“What we have caught in our antidrug campaign are small pushers,” rued Gov. Lilia G. Pineda before Ismael Fajardo Jr., PDEA Central Luzon director, and Senior Supt. Joel Consulta, Pampanga chief of police, at her office Monday.
Ay, the small pushers deprived of due process, indeed, deemed unworthy of even the least due them as humans – exterminated with extreme prejudice in patently state-inspired, if not -sanctioned, modus.
And the big-time drug dealers, always conveniently unfound in just about every raid – whether one-time-big-time or sporadic – of a shabu laboratory, factory or warehouse. TOTGA!
So, how many of these shabu production and storage facilities have been raided in Pampanga?
Within the last two years, at least five, if fading memory still serves right. Count now: three laboratories in posh villages in Angeles City, that underground shabu refinery in a piggery farm in Magalang, and that “mother-of all- shabu factories” in Arayat, shocking no less than President Duterte himself.
Oh, how can we forget that warehouse in Greenville, City of San Fernando that yielded hundreds of millions worth of meth? And that mansion that yielded shabu too, in Lakeshore, if we’re not mistaken?
So, how many drug lords have these raids yielded?
Nada. Zilch. TOTGA!
“High-value targets” may be generic in some police watchlist but not apparently those of higher- and highest-values.
On the other hand, the low-esteemed targets – the street pushers – are always found dead in some dimly-lit rural road or city nook and cranny, the cause of death listed as either nanlaban to arresting police operatives or victims of vigilante gangs; their cadavers ever cardboarded “Pusher ako, ‘wag tularan!”

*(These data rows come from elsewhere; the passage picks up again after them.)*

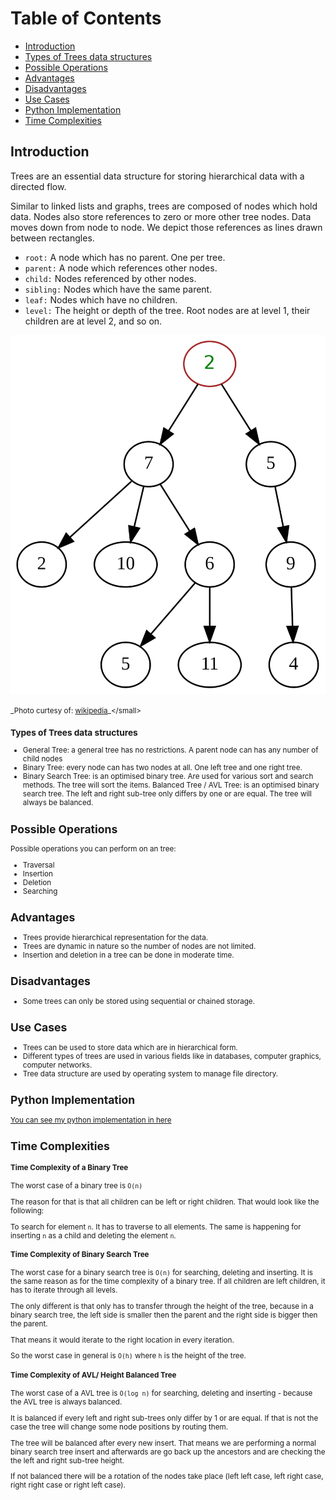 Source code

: # Table of Contents

- [Introduction](#introduction)
- [Types of Trees data structures](#types-of-trees-data-structures)
- [Possible Operations](#possible-operations)
- [Advantages](#advantages)
- [Disadvantages](#disadvantages)
- [Use Cases](#use-cases)
- [Python Implementation](#python-implementation)
- [Time Complexities](#time-complexities)
## Introduction

Trees are an essential data structure for storing hierarchical data with a directed flow.

Similar to linked lists and graphs, trees are composed of nodes which hold data. Nodes also store references to zero or more other tree nodes. Data moves down from node to node. We depict those references as lines drawn between rectangles.

- `root:` A node which has no parent. One per tree.
- `parent:` A node which references other nodes.
- `child:` Nodes referenced by other nodes.
- `sibling:` Nodes which have the same parent.
- `leaf:` Nodes which have no children.
- `level:` The height or depth of the tree. Root nodes are at level 1, their children are at level 2, and so on.

![tree](tree.png)

<small>_Photo curtesy of: [wikipedia](https://en.wikipedia.org/wiki/Tree_(data_structure))_</small>

### Types of Trees data structures
- General Tree: a general tree has no restrictions. A parent node can has any number of child nodes
- Binary Tree: every node can has two nodes at all. One left tree and one right tree.
- Binary Search Tree: is an optimised binary tree. Are used for various sort and search methods. The tree will sort the items.
Balanced Tree / AVL Tree: is an optimised binary search tree. The left and right sub-tree only differs by one or are equal. The tree will always be balanced.

## Possible Operations
Possible operations you can perform on an tree: 
- Traversal
- Insertion
- Deletion
- Searching

## Advantages 
- Trees provide hierarchical representation for the data.
- Trees are dynamic in nature so the number of nodes are not limited.
- Insertion and deletion in a tree can be done in moderate time.

## Disadvantages
- Some trees can only be stored using sequential or chained storage.

## Use Cases
- Trees can be used to store data which are in hierarchical form.
- Different types of trees are used in various fields like in databases, computer graphics, computer networks.
- Tree data structure are used by operating system to manage file directory.

## Python Implementation

[You can see my python implementation in here](./tree.py)

## Time Complexities

#### Time Complexity of a Binary Tree

The worst case of a binary tree is `O(n)`

The reason for that is that all children can be left or right children. That would look like the following:

To search for element `n`. It has to traverse to all elements. The same is happening for inserting `n` as a child and deleting the element `n`.

#### Time Complexity of Binary Search Tree

The worst case for a binary search tree is `O(n)` for searching, deleting and inserting. It is the same reason as for the time complexity of a binary tree. 
If all children are left children, it has to iterate through all levels.

The only different is that only has to transfer through the height of the tree, because in a binary search tree, the left side is smaller then the parent and the right side is bigger then the parent. 

That means it would iterate to the right location in every iteration. 

So the worst case in general is `O(h)` where `h` is the height of the tree.

#### Time Complexity of AVL/ Height Balanced Tree

The worst case of a AVL tree is `O(log n)` for searching, deleting and inserting -  because the AVL tree is always balanced. 

It is balanced if every left and right sub-trees only differ by 1 or are equal. If that is not the case the tree will change some node positions by routing them.

The tree will be balanced after every new insert. That means we are performing a normal binary search tree insert and afterwards are go back up the ancestors and are checking the the left and right sub-tree height. 

If not balanced there will be a rotation of the nodes take place (left left case, left right case, right right case or right left case).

With few and far between drug deaths in “legitimate encounters” rather than one-sided EJKs, Pampanga takes exception though to the extreme solution to the drug menace. Its jampacked provincial jail makes one definitive negation to extra-judicial killings, as much as an affirmation of the slow justice system in the country.
Lamented the governor: “The problem is that these suspects are all thrown at the provincial jail. They stay longer in jail because hearings are reset when witnesses or complainants among the police do not appear in court.”
In the meanwhile, the Capitol pays the cost – at P2 million monthly for just the food of some 2,300 inmates, 70 percent of whom face illegal drug cases.
And more in rehabilitative as well as livelihood programs for them and subsidies for their families.
Rightfully rues Pineda more: “The money should have been spent instead on education and health. We spend also on conferences but the illegal drug problem is not completely solved.”
With her police director Consulta asking for “the cooperation of the community to give us information about the identities of drug personalities,” the governor immediately responded with a commitment to of her office’s intelligence funds, even her personal financial resources, to help PDEA and the police intensify the local war against big time drug lords.
No more TOTGA, henceforth there can only be Gotcha! in the drug war in Pampanga. Nanay expects no less.